Menlo Park City Council decides to continue High Speed Rail lawsuit
During a special Monday evening closed session, the Menlo Park City Council decided to continue the lawsuit it has filed with Atherton and Palo Alto against the California High Speed Rail Authority, despite the HSRA ruling last November. According to a press release issued today, the City Council reiterated their belief that the newly proposed “blended system” serves as a promising long term solution as it would improve the use of the existing right of way, provide electrification, and potentially provide a quieter, more efficient system.
The City Council said that it looked forward to working with the High Speed Rail Authority to further consider this less impactful approach and that a mutually acceptable result cannot be reached until all of the documents, including the EIR, standardized to a two track system without expansion to a four-track system for any phase of the project.
The Council’s main concerns are that all of the EIRs thus far have focused on a four –track system and that none of the EIR versions have adequately considered or analyzed the “blended” system set forth in the new business plan. In addition, the EIRs do not address the impact of having an elevated structure along the Peninsula.

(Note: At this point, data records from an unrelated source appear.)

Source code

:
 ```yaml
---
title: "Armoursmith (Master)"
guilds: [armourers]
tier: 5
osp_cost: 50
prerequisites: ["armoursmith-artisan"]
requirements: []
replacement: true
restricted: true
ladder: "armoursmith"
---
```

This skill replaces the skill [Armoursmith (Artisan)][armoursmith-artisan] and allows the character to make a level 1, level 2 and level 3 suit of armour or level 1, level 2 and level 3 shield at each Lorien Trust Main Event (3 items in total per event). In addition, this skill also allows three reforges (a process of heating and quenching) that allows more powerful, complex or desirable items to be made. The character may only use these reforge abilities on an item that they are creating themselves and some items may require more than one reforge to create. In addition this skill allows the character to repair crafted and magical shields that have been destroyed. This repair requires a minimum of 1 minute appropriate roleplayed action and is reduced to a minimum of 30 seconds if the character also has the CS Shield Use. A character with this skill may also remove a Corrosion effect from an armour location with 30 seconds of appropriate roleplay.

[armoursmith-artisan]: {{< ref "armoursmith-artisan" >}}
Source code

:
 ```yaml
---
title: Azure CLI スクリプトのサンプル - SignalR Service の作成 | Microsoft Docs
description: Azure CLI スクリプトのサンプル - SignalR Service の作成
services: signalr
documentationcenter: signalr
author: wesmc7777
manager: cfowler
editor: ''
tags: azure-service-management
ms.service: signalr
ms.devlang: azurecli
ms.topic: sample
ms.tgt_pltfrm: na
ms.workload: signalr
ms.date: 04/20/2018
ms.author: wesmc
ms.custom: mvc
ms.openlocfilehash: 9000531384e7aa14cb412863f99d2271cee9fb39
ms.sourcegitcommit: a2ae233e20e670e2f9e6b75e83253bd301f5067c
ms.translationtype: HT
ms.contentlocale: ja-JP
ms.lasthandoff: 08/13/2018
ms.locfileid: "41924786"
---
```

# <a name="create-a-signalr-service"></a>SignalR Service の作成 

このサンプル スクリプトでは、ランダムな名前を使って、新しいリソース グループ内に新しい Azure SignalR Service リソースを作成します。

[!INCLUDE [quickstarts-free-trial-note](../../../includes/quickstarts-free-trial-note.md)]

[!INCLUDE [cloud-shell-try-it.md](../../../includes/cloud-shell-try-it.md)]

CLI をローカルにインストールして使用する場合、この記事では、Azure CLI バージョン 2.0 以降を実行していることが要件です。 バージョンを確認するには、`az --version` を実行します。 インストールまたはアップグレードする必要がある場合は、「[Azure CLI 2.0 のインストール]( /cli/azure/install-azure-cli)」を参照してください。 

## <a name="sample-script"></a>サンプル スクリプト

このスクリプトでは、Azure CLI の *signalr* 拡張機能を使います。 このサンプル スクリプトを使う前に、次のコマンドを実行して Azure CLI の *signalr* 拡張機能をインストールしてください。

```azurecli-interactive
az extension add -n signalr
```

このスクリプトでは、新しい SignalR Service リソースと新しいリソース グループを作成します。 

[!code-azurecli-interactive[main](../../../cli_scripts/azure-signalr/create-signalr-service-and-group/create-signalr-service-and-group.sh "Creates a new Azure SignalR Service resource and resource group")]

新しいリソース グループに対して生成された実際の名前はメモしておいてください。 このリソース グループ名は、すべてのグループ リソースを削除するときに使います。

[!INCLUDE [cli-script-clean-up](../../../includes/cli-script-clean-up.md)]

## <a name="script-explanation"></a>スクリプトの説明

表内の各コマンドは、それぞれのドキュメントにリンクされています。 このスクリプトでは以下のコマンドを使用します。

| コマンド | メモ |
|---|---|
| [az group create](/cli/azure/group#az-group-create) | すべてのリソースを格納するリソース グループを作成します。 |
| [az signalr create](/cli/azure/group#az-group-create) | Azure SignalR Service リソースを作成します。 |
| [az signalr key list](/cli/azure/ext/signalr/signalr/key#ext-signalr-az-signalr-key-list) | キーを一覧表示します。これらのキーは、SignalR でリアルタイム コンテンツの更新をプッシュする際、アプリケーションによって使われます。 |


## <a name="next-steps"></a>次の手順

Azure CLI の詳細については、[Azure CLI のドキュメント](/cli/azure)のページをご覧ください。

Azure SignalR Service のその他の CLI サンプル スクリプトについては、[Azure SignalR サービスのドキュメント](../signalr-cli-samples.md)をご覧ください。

“For the City Council to fully support the blended system, the HSRA must provide certainty that the four track system is no longer under consideration, that the ridership study will be redone, and that the project will not be exempt from the current California Environmental Quality Act (CEQA) process,” said Menlo Park Mayor Kirsten Keith. “The last point is important because if the Attorney General rules that the blended system violates Prop 1A, and a streamlined CEQA process is in place, that could be very damaging to the Bay Area. It is our hope that the HSRA will understand and adopt our position.”